» Directions for this task:
Pick out all lines with the word "nextLine" from the records that follow.
########
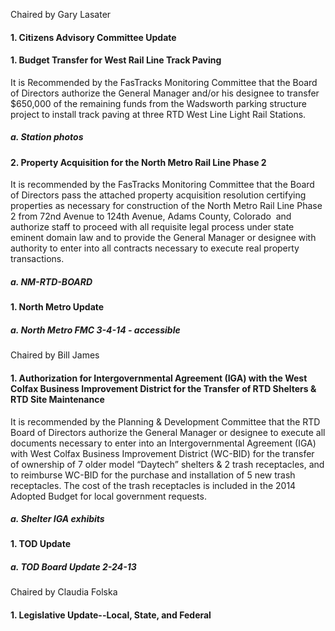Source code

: Chaired by Gary Lasater

#### 1. Citizens Advisory Committee Update

#### 1. Budget Transfer for West Rail Line Track Paving

It is Recommended by the FasTracks Monitoring Committee that the Board of Directors authorize the General Manager and/or his designee to transfer $650,000 of the remaining funds from the Wadsworth parking structure project to install track paving at three RTD West Line Light Rail Stations.

##### a. Station photos

#### 2. Property Acquisition for the North Metro Rail Line Phase 2

It is recommended by the FasTracks Monitoring Committee that the Board of Directors pass the attached property acquisition resolution certifying properties as necessary for construction of the North Metro Rail Line Phase 2 from 72nd  Avenue to 124th Avenue, Adams County, Colorado  and authorize staff to proceed with all requisite legal process under state eminent domain law and to provide the General Manager or designee with authority to enter into all contracts necessary to execute real property transactions.

##### a. NM-RTD-BOARD

#### 1. North Metro Update

##### a. North Metro FMC 3-4-14 - accessible

Chaired by Bill James

#### 1. Authorization for Intergovernmental Agreement (IGA) with the West Colfax Business Improvement District for the Transfer of RTD Shelters & RTD Site Maintenance

It is recommended by the Planning & Development Committee that the RTD Board of Directors authorize the General Manager or designee to execute all documents necessary to enter into an Intergovernmental Agreement (IGA) with West Colfax Business Improvement District (WC-BID) for the transfer of ownership of 7 older model “Daytech” shelters & 2 trash receptacles, and to reimburse WC-BID for the purchase and installation of 5 new trash receptacles. The cost of the trash receptacles is included in the 2014 Adopted Budget for local government requests.

##### a. Shelter IGA exhibits

#### 1. TOD Update

##### a. TOD Board Update 2-24-13

Chaired by Claudia Folska

#### 1. Legislative Update--Local, State, and Federal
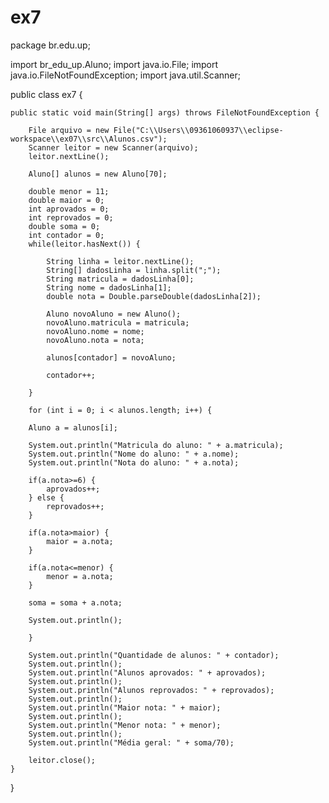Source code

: # ex7
package br.edu.up;

import br_edu_up.Aluno;
import java.io.File;
import java.io.FileNotFoundException;
import java.util.Scanner;

public class ex7 {
	
	public static void main(String[] args) throws FileNotFoundException {
		
		File arquivo = new File("C:\\Users\\09361060937\\eclipse-workspace\\ex07\\src\\Alunos.csv");
		Scanner leitor = new Scanner(arquivo);
		leitor.nextLine();
		
		Aluno[] alunos = new Aluno[70];
		
		double menor = 11;
		double maior = 0;
		int aprovados = 0;
		int reprovados = 0;
		double soma = 0;
		int contador = 0;
		while(leitor.hasNext()) {
			
			String linha = leitor.nextLine();
			String[] dadosLinha = linha.split(";");
			String matricula = dadosLinha[0];
			String nome = dadosLinha[1];
			double nota = Double.parseDouble(dadosLinha[2]);
			
			Aluno novoAluno = new Aluno();
			novoAluno.matricula = matricula;
			novoAluno.nome = nome;
			novoAluno.nota = nota;
			
			alunos[contador] = novoAluno;

			contador++;
			
		}
		
		for (int i = 0; i < alunos.length; i++) {
		
		Aluno a = alunos[i];
			
		System.out.println("Matricula do aluno: " + a.matricula);
		System.out.println("Nome do aluno: " + a.nome);
		System.out.println("Nota do aluno: " + a.nota);
		
		if(a.nota>=6) {
			aprovados++;
		} else {
			reprovados++;
		}
		
		if(a.nota>maior) {
			maior = a.nota;
		}
		
		if(a.nota<=menor) {
			menor = a.nota;
		}
		
		soma = soma + a.nota;
		
		System.out.println();
		
		}
		
		System.out.println("Quantidade de alunos: " + contador);
		System.out.println();
		System.out.println("Alunos aprovados: " + aprovados);
		System.out.println();
		System.out.println("Alunos reprovados: " + reprovados);
		System.out.println();
		System.out.println("Maior nota: " + maior);
		System.out.println();
		System.out.println("Menor nota: " + menor);
		System.out.println();
		System.out.println("Média geral: " + soma/70);
		
		leitor.close();
	}
}
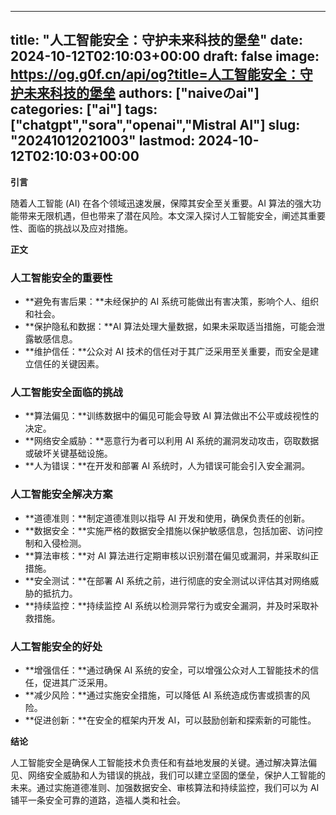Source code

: 
---
title: "人工智能安全：守护未来科技的堡垒"
date: 2024-10-12T02:10:03+00:00
draft: false
image: https://og.g0f.cn/api/og?title=人工智能安全：守护未来科技的堡垒
authors: ["naiveのai"]
categories: ["ai"]
tags: ["chatgpt","sora","openai","Mistral AI"]
slug: "20241012021003"
lastmod: 2024-10-12T02:10:03+00:00
---
**引言**

随着人工智能 (AI) 在各个领域迅速发展，保障其安全至关重要。AI 算法的强大功能带来无限机遇，但也带来了潜在风险。本文深入探讨人工智能安全，阐述其重要性、面临的挑战以及应对措施。

**正文**

### 人工智能安全的重要性

* **避免有害后果：**未经保护的 AI 系统可能做出有害决策，影响个人、组织和社会。
* **保护隐私和数据：**AI 算法处理大量数据，如果未采取适当措施，可能会泄露敏感信息。
* **维护信任：**公众对 AI 技术的信任对于其广泛采用至关重要，而安全是建立信任的关键因素。

### 人工智能安全面临的挑战

* **算法偏见：**训练数据中的偏见可能会导致 AI 算法做出不公平或歧视性的决定。
* **网络安全威胁：**恶意行为者可以利用 AI 系统的漏洞发动攻击，窃取数据或破坏关键基础设施。
* **人为错误：**在开发和部署 AI 系统时，人为错误可能会引入安全漏洞。

### 人工智能安全解决方案

* **道德准则：**制定道德准则以指导 AI 开发和使用，确保负责任的创新。
* **数据安全：**实施严格的数据安全措施以保护敏感信息，包括加密、访问控制和入侵检测。
* **算法审核：**对 AI 算法进行定期审核以识别潜在偏见或漏洞，并采取纠正措施。
* **安全测试：**在部署 AI 系统之前，进行彻底的安全测试以评估其对网络威胁的抵抗力。
* **持续监控：**持续监控 AI 系统以检测异常行为或安全漏洞，并及时采取补救措施。

### 人工智能安全的好处

* **增强信任：**通过确保 AI 系统的安全，可以增强公众对人工智能技术的信任，促进其广泛采用。
* **减少风险：**通过实施安全措施，可以降低 AI 系统造成伤害或损害的风险。
* **促进创新：**在安全的框架内开发 AI，可以鼓励创新和探索新的可能性。

**结论**

人工智能安全是确保人工智能技术负责任和有益地发展的关键。通过解决算法偏见、网络安全威胁和人为错误的挑战，我们可以建立坚固的堡垒，保护人工智能的未来。通过实施道德准则、加强数据安全、审核算法和持续监控，我们可以为 AI 铺平一条安全可靠的道路，造福人类和社会。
########
» Answer for this exercise:
		leitor.nextLine();
			String linha = leitor.nextLine();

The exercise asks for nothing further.